# ParticleTracker¶

class plasmapy.simulation.particletracker.ParticleTracker(plasma, particle_type='p', n_particles=1, scaling=1, dt=<Quantity inf s>, nt=inf)

Bases: object

Object representing a species of particles: ions, electrons, or simply a group of particles with a particular initial velocity distribution.

Parameters: plasma (Plasma) – plasma from which fields can be pulled type (str) – particle type. See plasmapy.particles.atomic for suitable arguments. The default is a proton. n_particles (int) – number of macroparticles. The default is a single particle. scaling (float) – number of particles represented by each macroparticle. The default is 1, which means a 1:1 correspondence between particles and macroparticles. dt (astropy.units.Quantity) – length of timestep nt (int) – number of timesteps
x
v

Current position and velocity, respectively. Shape (n, 3).

position_history
velocity_history

History of position and velocity. Shape (nt, n, 3).

q
m

Charge and mass of particle.

eff_q
eff_m

Total charge and mass of macroparticle.

Examples

Attributes Summary

 kinetic_energy_history Calculates the kinetic energy history for each particle.

Methods Summary

 boris_push([init]) Implements the Boris algorithm for moving particles and updating their velocities. plot_time_trajectories([plot]) Draws position history versus time. plot_trajectories() Draws trajectory history. run() Runs a simulation instance. test_kinetic_energy() Test conservation of kinetic energy.

Attributes Documentation

kinetic_energy_history

Calculates the kinetic energy history for each particle.

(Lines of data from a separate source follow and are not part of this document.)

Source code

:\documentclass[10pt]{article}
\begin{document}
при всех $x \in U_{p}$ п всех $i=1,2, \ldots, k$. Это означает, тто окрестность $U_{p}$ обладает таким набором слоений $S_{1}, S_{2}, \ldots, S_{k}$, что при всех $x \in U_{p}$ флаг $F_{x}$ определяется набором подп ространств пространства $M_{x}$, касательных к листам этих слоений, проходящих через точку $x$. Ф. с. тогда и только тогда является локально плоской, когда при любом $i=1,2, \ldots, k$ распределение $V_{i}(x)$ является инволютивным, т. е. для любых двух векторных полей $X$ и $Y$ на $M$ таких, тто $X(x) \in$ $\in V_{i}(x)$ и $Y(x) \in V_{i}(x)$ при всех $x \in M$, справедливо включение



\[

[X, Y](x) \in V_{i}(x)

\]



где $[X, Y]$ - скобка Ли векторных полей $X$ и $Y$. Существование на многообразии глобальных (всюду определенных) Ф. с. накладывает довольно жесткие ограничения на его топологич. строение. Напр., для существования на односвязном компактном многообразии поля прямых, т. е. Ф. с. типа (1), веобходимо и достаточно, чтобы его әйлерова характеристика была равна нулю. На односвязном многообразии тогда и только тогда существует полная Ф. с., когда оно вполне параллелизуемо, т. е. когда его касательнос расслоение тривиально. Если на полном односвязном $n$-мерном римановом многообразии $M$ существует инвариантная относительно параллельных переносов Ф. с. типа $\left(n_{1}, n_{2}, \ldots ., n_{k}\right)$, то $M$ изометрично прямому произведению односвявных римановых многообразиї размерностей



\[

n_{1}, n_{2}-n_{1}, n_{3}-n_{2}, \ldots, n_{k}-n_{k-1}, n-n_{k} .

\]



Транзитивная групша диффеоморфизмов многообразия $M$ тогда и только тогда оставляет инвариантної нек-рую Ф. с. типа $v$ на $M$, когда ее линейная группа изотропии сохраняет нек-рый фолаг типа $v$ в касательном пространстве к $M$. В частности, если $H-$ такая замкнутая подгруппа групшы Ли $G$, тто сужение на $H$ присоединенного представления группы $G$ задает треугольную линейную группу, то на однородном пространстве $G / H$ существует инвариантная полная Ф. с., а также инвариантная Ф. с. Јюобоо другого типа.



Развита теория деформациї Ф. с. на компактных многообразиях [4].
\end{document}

Returns: Array of kinetic energies, shape (nt, n). Quantity

Methods Documentation

boris_push(init=False)

Implements the Boris algorithm for moving particles and updating their velocities.

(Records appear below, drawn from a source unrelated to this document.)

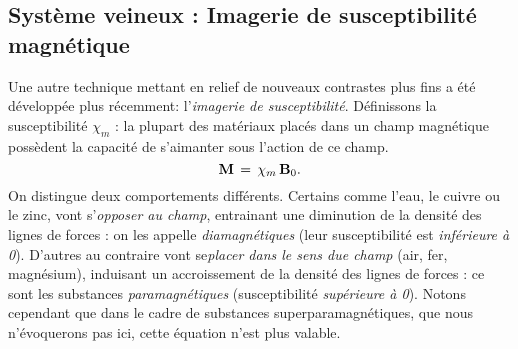 \subsection{Système veineux : Imagerie de susceptibilité magnétique}
\label{sec:QSM_chap_2}
Une autre technique mettant en relief de nouveaux contrastes plus fins a été développée plus récemment: l’{\em imagerie de susceptibilité}. Définissons la susceptibilité $\chi_m$ : la plupart des matériaux placés dans un champ magnétique possèdent la capacité de s’aimanter sous l’action de ce  champ. 
\begin{equation}
\bold{M}\,=\,\chi_m\,\bold{B}_0.
\end{equation}
On distingue deux comportements différents. Certains comme l’eau, le cuivre ou le zinc, vont s’{\em opposer au champ}, entrainant une diminution de la densité des lignes de forces : on les appelle {\em diamagnétiques} (leur susceptibilité est {\em inférieure à 0}). D’autres au contraire vont se{\em placer dans le sens due champ} (air, fer, magnésium), induisant un accroissement de la densité des lignes de forces : ce sont les substances {\em paramagnétiques} (susceptibilité {\em supérieure à 0}). Notons cependant que dans le cadre de substances superparamagnétiques, que nous n'évoquerons pas ici, cette équation n'est plus valable.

Parameters: init (bool (optional)) – If True, does not change the particle positions and sets dt to -dt/2.

Notes

The Boris algorithm is the standard energy conserving algorithm for particle movement in plasma physics. See [1] for more details.

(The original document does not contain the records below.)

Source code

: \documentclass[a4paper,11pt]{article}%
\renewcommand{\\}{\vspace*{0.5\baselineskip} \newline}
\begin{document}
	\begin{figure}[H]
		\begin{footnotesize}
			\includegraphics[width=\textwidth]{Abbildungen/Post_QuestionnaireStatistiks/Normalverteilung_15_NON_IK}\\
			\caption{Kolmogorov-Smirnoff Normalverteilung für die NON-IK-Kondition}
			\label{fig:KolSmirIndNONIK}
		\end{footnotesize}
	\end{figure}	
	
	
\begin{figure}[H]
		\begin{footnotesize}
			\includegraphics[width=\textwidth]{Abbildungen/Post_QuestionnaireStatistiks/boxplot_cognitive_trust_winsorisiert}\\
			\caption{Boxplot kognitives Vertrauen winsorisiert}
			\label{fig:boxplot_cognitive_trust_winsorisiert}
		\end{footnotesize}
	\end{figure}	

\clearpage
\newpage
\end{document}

Conceptually, the algorithm has three phases:

1. Add half the impulse from electric field.
2. Rotate the particle velocity about the direction of the magnetic field.
3. Add the second half of the impulse from the electric field.

This ends up causing the magnetic field action to be properly “centered” in time, and the algorithm conserves energy.

References

 [1] C. K. Birdsall, A. B. Langdon, “Plasma Physics via Computer Simulation”, 2004, p. 58-63
plot_time_trajectories(plot='xyz')

Draws position history versus time.

Parameters: plot (str (optional)) – Enable plotting of position component x, y, z for each of these letters included in plot.
plot_trajectories()

Draws trajectory history.

run()

Runs a simulation instance.

test_kinetic_energy()

Test conservation of kinetic energy.